If Bush wasn't a cheater he played for a university / football program that was/is a cheater.

MGoRobo

July 20th, 2010 at 8:17 PM ^

Ok, fine...but that's ONE play.  Bad calls happen ALL the time in EVERY sport.  That doesn't change my point.  It was definitely not a TD, but that's not really cheating as much as it is the ref didn't see an illegal play.

ND Sux

July 21st, 2010 at 8:06 AM ^

You support your argument well, however cheating should not be condoned.  It's one reason our society is so F'd up...we make excuses for everyone instead of holding people accountable for their actions.  If the majority think the rules are too harsh, then change the rules, but the cheaters have to be held accountable. 

I know this may be an unpopular stance, but it's how I have always felt.  Just like Hank Aaron is still the home run leader in my book. 

samber2009

July 20th, 2010 at 6:54 PM ^

I just pointed that they still would not have played in the title game because they still had that one loss to sparty.
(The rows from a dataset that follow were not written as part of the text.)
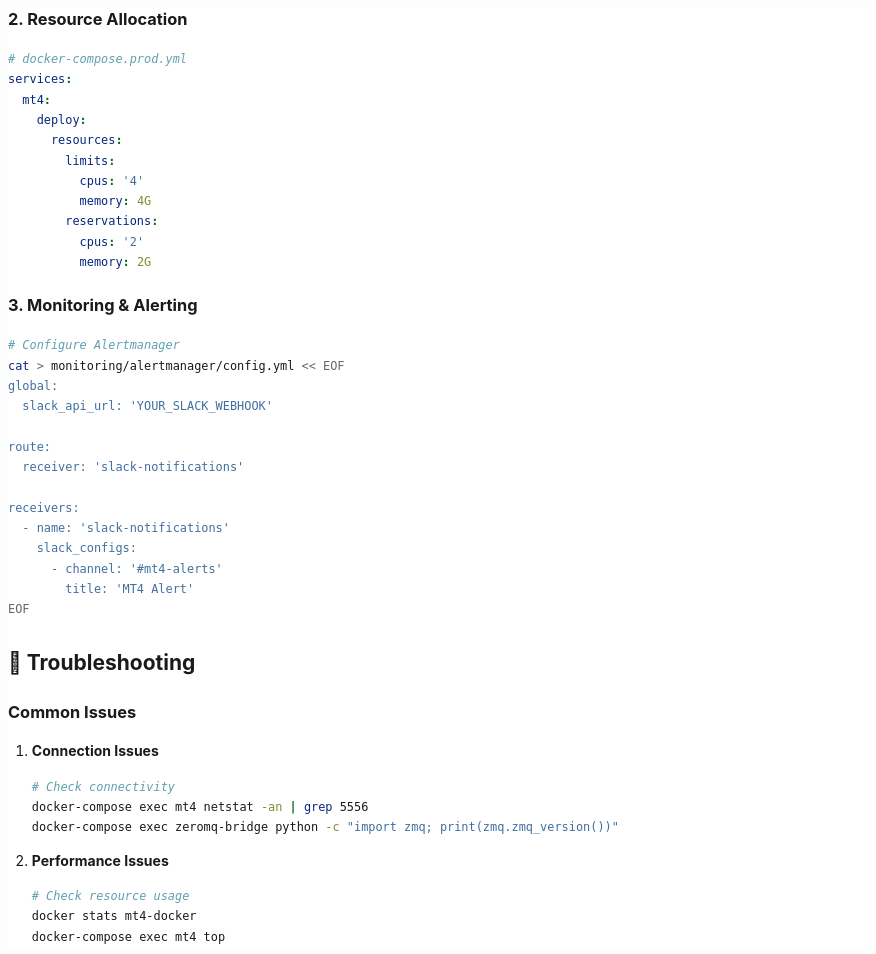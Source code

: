 ### 2. Resource Allocation

```yaml
# docker-compose.prod.yml
services:
  mt4:
    deploy:
      resources:
        limits:
          cpus: '4'
          memory: 4G
        reservations:
          cpus: '2'
          memory: 2G
```

### 3. Monitoring & Alerting

```bash
# Configure Alertmanager
cat > monitoring/alertmanager/config.yml << EOF
global:
  slack_api_url: 'YOUR_SLACK_WEBHOOK'

route:
  receiver: 'slack-notifications'

receivers:
  - name: 'slack-notifications'
    slack_configs:
      - channel: '#mt4-alerts'
        title: 'MT4 Alert'
EOF
```

## 🔧 Troubleshooting

### Common Issues

1. **Connection Issues**
   ```bash
   # Check connectivity
   docker-compose exec mt4 netstat -an | grep 5556
   docker-compose exec zeromq-bridge python -c "import zmq; print(zmq.zmq_version())"
   ```

2. **Performance Issues**
   ```bash
   # Check resource usage
   docker stats mt4-docker
   docker-compose exec mt4 top
   ```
Instead of getting thumped by OSU in their eventual bowl, they would have either been clobbered by one loss WVU or Penn State or who ever else was in the mix when those Domers took that BCS spot.  It's a rationale they don't like to hear. 

Quail2theVict0r

July 20th, 2010 at 6:16 PM ^

I was just unaware that both the university and the player get a Heisman - the actual trophy that is. Or is it that Bush doesn't actually have his own trophy? Which would also seem pretty weird.

M-Wolverine

July 21st, 2010 at 1:25 AM ^

Who's really disgraced the University more? What Reggie did is peanuts in comparison. I mean, this is not one of those HoF issues where a guy was a racist, or gambled, or did drugs...he stuck a knife in two people! (Got away with it, and STILL ended up in prison). Not saying they HAVE to...but if you want to disassociate yourself with people who put your school in a bad light...just sayin'.....it's not like we put the Unabomber's transcripts on display (and yeah, I know it's not the same thing).

CRex

July 20th, 2010 at 8:31 PM ^

I'm cynical, but I see this as a move by USC that gives them another thing to list as a "self imposed sanction" when they appeal their penalty to the NCAA.  USC really wants the bowl ban gone (costs them money) and the scholarship limits as well.   So they're going to fire some people, give back a trophy they'd likely end up hiding after all this, and make a few other gestures so they can go "We punished ourselves, can we play in a bowl now?".